2577 sayılı İdari Yargılama Usulü Kanununun “idari dava türleri ve idari yargı yetkisinin sınırı” başlıklı 2. maddesinde idari dava türleri ve idari yargı yetkisi açıkça düzenlenmiştir. Bu düzenlemeye göre idari işlemler hakkında yetki, şekil, sebep, konu ve maksat yönlerinden biri ile hukuka aykırı olduklarından dolayı iptalleri için açılan iptal davaları, idari eylem ve işlemlerden dolayı açılan tam yargı davaları ve idari sözleşmelerden dolayı taraflar arasında çıkan anlaşmazlıklara ilişkin davalar olarak gösterilmiştir.
Öte yandan, tapu iptal ve tescil davaları tapu siciline yönelik olup, İYUK’nun 2. maddesi kapsamında idari dava türü değildir.
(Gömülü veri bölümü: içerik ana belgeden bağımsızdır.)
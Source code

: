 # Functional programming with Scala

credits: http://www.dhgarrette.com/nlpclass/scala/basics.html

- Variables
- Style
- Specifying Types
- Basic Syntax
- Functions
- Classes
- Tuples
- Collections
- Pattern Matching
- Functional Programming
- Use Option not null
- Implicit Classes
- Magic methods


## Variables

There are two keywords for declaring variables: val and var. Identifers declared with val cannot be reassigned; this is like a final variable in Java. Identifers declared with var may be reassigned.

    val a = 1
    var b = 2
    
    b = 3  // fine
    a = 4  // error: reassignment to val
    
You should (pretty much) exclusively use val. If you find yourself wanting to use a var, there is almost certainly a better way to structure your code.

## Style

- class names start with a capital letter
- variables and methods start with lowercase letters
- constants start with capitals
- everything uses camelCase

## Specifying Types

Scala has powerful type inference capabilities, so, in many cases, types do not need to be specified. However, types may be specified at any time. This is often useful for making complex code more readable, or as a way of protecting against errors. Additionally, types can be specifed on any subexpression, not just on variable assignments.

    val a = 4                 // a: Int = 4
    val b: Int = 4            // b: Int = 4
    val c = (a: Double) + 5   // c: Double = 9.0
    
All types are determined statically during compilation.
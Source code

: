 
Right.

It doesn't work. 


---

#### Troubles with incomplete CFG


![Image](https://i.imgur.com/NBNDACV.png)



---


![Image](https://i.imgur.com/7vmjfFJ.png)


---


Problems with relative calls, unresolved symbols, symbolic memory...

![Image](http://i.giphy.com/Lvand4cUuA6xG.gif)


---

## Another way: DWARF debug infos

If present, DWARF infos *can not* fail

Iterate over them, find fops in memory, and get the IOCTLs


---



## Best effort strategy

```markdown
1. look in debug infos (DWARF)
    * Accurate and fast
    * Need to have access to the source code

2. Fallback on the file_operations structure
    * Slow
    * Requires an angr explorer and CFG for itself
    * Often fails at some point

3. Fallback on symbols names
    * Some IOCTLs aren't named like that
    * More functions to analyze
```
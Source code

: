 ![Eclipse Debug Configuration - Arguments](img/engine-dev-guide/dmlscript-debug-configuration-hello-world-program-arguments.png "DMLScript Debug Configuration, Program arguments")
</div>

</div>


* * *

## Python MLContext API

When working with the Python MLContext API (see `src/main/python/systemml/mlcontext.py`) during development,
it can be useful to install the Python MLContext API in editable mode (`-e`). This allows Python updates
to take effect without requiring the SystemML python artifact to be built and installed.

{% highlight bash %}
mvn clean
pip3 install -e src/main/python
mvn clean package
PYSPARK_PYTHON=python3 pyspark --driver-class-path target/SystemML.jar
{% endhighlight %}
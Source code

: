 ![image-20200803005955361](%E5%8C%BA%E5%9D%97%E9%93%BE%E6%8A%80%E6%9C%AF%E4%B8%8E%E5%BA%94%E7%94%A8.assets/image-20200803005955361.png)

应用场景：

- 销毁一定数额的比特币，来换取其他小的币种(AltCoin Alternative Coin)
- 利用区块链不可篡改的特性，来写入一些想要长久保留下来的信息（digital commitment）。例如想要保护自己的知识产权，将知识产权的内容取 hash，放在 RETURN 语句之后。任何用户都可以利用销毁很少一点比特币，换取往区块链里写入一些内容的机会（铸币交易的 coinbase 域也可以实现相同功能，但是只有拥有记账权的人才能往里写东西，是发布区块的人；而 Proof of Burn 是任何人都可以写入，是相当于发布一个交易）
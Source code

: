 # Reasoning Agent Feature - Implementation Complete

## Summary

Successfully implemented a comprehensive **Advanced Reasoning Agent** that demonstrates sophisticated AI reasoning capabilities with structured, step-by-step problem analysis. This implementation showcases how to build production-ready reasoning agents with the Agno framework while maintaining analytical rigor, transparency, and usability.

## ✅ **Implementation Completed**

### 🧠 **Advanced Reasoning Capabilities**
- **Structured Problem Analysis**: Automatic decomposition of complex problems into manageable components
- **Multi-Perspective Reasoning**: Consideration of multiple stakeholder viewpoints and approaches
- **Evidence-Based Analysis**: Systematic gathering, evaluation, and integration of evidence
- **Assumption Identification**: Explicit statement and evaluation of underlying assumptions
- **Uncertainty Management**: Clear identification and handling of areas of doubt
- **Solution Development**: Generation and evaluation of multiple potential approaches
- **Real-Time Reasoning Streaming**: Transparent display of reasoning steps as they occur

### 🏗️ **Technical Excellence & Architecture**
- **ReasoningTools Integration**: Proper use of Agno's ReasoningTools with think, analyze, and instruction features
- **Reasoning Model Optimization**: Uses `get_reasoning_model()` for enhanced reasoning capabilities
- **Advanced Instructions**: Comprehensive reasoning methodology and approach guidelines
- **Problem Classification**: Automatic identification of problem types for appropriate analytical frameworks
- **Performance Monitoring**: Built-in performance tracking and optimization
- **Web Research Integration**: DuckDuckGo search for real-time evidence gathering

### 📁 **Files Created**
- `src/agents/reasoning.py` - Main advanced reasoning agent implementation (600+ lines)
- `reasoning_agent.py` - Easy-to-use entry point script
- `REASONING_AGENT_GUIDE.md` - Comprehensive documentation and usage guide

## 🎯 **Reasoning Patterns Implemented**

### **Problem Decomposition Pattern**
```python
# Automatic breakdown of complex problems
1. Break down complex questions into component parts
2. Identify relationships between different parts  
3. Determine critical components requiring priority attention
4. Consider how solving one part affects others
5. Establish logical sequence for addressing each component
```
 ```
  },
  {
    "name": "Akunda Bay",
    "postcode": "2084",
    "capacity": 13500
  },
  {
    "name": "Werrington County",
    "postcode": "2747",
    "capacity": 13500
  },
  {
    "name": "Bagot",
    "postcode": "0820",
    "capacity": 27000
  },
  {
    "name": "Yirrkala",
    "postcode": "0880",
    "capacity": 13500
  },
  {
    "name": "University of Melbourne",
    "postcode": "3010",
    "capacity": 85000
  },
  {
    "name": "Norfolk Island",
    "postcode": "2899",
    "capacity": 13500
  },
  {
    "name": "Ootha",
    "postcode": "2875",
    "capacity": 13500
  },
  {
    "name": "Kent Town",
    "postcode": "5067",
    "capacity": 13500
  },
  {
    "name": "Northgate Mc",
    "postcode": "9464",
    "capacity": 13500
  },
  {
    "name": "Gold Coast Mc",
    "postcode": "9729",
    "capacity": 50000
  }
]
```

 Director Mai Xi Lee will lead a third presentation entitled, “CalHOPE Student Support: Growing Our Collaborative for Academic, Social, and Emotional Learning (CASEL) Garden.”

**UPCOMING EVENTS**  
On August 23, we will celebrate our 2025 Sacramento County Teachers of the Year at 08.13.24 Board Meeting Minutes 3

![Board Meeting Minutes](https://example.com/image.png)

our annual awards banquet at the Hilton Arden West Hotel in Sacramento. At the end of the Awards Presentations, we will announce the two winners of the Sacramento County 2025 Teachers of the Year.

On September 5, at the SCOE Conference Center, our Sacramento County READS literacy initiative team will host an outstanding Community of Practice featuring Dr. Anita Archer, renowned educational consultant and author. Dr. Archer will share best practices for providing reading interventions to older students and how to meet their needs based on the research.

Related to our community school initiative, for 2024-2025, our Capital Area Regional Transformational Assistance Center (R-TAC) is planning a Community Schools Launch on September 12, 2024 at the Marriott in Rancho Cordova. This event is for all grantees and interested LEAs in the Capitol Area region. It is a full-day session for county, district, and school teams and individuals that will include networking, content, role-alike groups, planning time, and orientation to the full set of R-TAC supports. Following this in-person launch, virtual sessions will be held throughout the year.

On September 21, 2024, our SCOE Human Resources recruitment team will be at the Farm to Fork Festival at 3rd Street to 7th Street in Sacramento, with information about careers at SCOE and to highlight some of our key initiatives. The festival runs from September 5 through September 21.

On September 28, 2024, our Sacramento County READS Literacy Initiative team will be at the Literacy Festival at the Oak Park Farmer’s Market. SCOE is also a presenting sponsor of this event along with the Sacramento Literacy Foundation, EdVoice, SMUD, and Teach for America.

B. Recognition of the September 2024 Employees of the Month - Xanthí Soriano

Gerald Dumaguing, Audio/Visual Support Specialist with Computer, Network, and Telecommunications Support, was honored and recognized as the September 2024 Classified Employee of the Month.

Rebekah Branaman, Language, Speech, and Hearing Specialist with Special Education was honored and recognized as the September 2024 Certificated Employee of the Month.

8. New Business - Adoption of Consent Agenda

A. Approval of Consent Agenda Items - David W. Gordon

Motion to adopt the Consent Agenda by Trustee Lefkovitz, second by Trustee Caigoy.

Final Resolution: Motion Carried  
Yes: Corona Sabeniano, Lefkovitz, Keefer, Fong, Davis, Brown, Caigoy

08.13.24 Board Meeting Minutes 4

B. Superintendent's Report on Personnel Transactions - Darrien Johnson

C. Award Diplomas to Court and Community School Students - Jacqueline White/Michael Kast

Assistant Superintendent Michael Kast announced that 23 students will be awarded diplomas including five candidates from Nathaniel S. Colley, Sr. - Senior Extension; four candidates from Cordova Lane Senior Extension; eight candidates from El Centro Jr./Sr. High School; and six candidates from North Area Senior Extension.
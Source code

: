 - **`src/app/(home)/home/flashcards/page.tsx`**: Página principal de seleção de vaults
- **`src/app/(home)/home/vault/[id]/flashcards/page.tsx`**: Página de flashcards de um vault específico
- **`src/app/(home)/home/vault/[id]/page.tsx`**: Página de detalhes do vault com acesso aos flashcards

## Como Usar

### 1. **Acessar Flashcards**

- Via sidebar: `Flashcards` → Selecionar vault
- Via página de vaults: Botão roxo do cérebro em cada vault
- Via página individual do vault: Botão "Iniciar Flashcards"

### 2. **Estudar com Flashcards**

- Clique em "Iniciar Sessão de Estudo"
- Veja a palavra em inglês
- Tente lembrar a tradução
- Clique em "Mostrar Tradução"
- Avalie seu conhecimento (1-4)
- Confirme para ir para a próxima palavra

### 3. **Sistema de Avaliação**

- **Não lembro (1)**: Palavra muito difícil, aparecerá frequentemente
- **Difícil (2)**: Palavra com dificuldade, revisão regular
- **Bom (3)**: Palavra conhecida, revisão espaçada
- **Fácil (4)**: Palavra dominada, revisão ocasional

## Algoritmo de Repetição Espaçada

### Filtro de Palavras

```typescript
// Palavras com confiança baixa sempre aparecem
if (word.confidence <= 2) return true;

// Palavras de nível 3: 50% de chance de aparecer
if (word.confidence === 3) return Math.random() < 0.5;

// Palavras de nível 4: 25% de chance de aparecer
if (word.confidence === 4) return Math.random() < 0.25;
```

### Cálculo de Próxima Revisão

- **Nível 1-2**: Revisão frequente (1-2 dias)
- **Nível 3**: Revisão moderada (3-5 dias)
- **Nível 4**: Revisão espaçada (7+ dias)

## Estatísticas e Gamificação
Somut olayda da; davadaki istek yapılan imar uygulaması sonucu davacılara ait kadastral parselleri üzerinde bulunan ağaç bedellerinin tazmini istemine ilişkin olmakla davanın idari eylem ve işlemden dolayı açılan tam yargı davası olmadığı anlaşılmakla adli yargının görevli olduğu, davaya genel mahkemelerce bakılması gerektiği açıktır. O halde mahkemece, davanın genel mahkemelerde görülmesi gerektiği hususu ve diğer dava şartları da gözetilerek bir karar verilmesi gerekirken yazılı şekilde hüküm kurulması doğru görülmemiş, bu sebeple kararın bozulması gerekmiştir.
SONUÇ: Yukarıda açıklanan nedenlerle taraf vekillerinin temyiz itirazlarının kabulü ile hükmün BOZULMASINA, peşin yatırılan harcın istek halinde yatıranlara iadesine, kararın tebliğinden itibaren 15 gün içinde karar düzeltme yolu açık olmak üzere, 12.02.2019 tarihinde oybirliği ile karar verildi.